_Aim of the task_
In the records below, find each line that holds "WaveletRhoNested" and return it.

_Data extracts_
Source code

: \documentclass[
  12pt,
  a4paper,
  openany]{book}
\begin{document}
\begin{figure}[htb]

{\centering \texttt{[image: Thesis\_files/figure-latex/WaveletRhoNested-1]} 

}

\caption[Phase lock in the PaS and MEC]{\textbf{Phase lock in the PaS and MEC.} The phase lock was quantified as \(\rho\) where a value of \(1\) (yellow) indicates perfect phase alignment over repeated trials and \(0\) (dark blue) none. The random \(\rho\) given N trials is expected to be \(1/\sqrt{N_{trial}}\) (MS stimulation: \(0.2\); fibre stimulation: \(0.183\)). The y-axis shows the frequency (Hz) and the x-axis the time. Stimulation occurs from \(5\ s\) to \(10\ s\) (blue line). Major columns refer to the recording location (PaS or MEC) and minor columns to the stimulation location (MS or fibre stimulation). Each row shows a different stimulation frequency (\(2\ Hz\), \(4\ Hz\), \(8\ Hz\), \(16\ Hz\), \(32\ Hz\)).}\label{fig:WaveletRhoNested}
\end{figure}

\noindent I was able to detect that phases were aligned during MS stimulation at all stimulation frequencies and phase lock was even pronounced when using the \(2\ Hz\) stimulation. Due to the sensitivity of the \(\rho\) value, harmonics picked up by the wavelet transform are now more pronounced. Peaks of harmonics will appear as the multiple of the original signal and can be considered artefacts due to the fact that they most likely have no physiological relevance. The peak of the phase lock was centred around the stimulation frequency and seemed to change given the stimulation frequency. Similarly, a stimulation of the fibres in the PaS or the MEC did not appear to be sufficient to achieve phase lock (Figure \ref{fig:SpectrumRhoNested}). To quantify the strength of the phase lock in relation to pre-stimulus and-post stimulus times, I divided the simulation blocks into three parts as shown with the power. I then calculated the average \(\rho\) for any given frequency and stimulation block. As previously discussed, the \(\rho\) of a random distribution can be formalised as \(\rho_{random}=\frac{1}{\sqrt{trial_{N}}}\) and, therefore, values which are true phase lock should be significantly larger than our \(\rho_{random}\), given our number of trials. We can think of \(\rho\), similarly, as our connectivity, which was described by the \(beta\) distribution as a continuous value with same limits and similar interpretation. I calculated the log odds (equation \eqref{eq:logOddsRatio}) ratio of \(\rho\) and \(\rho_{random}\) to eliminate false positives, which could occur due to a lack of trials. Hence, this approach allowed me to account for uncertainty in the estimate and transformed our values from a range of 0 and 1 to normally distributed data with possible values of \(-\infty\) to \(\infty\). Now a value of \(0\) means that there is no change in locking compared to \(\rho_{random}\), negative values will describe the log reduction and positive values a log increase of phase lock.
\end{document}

_Task response_
{\centering \texttt{[image: Thesis\_files/figure-latex/WaveletRhoNested-1]} 
\caption[Phase lock in the PaS and MEC]{\textbf{Phase lock in the PaS and MEC.} The phase lock was quantified as \(\rho\) where a value of \(1\) (yellow) indicates perfect phase alignment over repeated trials and \(0\) (dark blue) none. The random \(\rho\) given N trials is expected to be \(1/\sqrt{N_{trial}}\) (MS stimulation: \(0.2\); fibre stimulation: \(0.183\)). The y-axis shows the frequency (Hz) and the x-axis the time. Stimulation occurs from \(5\ s\) to \(10\ s\) (blue line). Major columns refer to the recording location (PaS or MEC) and minor columns to the stimulation location (MS or fibre stimulation). Each row shows a different stimulation frequency (\(2\ Hz\), \(4\ Hz\), \(8\ Hz\), \(16\ Hz\), \(32\ Hz\)).}\label{fig:WaveletRhoNested}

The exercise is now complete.